Dalam bukunya, Romo Suseno bilang:
Golongan relativisme deskriptif (biasanya para antropolog, etnolog, sosiolog) mengatakan bahwa sistem² moral dalam berbagai masyarakat sangat berlainan. Karena masyarakat itu heterogen. Sehingga setiap masyarakat mempunyai norma² yang berlainan. Maka tidak ada kemutlakan moral.
Dalam buku Romo Suseno juga bilang:
Kesadaran moral itu berlaku umum, terbuka terhadap pembenaran atau penyangkalan, dapat dan harus dipertanggungjawabkan dengan argumentasi yang masuk akal (hanya ditemukan benar atau salah).
Artinya dlm menentukan moral, tdk hanya bergantung pada kitab² agama, tp manusia dituntut melihat realita serealis mngkin, senyata mungkin.
Bahkan g cuman bersikap realis, harus taruh sikap kritis juga disana.
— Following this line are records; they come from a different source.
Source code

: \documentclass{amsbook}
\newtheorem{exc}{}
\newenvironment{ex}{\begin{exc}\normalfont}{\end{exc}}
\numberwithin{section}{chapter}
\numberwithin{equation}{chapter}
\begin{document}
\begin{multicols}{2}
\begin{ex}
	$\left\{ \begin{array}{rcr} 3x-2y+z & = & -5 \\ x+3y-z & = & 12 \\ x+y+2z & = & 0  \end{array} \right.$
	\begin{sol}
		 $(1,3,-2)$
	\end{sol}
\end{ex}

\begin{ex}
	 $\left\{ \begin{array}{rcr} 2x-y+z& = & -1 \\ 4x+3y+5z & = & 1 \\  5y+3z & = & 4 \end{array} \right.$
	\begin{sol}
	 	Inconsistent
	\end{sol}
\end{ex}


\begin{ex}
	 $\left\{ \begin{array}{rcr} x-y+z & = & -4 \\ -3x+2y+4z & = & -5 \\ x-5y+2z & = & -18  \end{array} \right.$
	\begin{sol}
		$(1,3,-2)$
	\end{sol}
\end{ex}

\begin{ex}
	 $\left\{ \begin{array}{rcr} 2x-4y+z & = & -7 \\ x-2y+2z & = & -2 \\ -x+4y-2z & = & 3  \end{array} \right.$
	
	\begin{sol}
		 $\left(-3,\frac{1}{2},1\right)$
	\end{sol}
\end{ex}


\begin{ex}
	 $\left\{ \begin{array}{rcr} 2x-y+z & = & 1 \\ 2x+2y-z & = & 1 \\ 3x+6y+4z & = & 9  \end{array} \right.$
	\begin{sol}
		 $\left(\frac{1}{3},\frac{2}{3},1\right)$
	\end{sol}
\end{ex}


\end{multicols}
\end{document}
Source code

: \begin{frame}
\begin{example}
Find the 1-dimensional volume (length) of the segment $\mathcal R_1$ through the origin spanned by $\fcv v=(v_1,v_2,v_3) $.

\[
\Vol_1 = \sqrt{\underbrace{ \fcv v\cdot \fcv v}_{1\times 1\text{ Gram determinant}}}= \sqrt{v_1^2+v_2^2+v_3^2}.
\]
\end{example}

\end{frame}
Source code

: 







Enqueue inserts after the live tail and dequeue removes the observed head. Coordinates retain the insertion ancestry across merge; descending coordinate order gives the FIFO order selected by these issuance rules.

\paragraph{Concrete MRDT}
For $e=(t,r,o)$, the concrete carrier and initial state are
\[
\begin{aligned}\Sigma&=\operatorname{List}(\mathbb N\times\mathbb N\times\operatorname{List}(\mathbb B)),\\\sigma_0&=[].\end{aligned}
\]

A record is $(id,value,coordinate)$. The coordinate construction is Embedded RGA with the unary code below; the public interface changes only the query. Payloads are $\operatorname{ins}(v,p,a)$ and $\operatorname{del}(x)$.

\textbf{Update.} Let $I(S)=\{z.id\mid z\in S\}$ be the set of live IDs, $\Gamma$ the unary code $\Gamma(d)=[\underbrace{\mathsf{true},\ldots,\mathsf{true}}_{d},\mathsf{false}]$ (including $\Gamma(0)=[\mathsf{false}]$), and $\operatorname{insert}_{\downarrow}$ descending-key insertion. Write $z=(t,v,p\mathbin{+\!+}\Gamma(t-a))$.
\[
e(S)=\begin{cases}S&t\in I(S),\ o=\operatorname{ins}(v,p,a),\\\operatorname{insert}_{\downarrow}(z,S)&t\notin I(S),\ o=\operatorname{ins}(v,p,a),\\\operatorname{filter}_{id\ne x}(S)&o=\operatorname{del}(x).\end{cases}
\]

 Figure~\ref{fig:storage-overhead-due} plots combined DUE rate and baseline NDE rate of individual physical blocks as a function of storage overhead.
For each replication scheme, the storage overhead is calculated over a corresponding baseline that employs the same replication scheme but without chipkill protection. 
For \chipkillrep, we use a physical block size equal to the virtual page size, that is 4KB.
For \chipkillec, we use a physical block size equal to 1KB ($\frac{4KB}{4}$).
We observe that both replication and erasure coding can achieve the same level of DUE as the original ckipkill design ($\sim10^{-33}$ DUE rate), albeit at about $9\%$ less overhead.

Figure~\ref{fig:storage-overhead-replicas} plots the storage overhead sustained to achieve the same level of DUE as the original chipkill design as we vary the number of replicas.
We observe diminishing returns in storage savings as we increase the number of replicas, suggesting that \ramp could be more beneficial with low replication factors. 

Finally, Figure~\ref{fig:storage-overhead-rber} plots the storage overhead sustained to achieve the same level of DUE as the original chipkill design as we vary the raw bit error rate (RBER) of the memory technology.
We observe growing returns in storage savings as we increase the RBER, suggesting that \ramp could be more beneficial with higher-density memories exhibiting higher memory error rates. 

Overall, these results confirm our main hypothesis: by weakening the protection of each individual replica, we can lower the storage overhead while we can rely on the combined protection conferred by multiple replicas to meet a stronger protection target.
Kritis berfungsi agar tanggungjawab moral kita tdk mudah ditundukkan.
Maka dari itu agnostik atau atheis harus di apresiasi dalam menentukan moral mereka.
Karena dasar rasionalita kesadaran moral mereka adalah kesadaran bahwa melakukan kewajiban itu sesuatu yang baik. Karena demikian maka melakukan kewajiban adalah masuk akal.
Tidak seperti agamawan, yg banyak tujuan dalam melakukan kewajiban sesuatu yg baik itu. Misalnya berharap dibalas di dunia, atau berharap dibalas di akherat, dapat mengantarkan surga, dan sebagainya.
Aku pernah dicap agnostik sama bapak sendiri karena nulis soal moral yg ideal.
Demikian terkait moral compass dari perspektifku. Baik & buruk, salah & benar, bukan sesuatu yg mutlak, melainkan sesuatu yg subjektif, krn manusia diciptakan berbeda-beda, heterogen.
Tidak cukup hanya diliat dari kitab suci, tapi juga perlu melihat realita dan bersikap kritis.
Jangan kan moral. Tgl 1 syawal aja ga mutlak kapannya. Perlu ijtihad para ulama melalui sidang isbat, dengan melihat bulan pada hari itu, serealis mungkin.
Padahal tata surya itu konstan tapi sifatnya tetap dianggap ga mutlak. Apalagi moral manusia, yg manusianya beragam.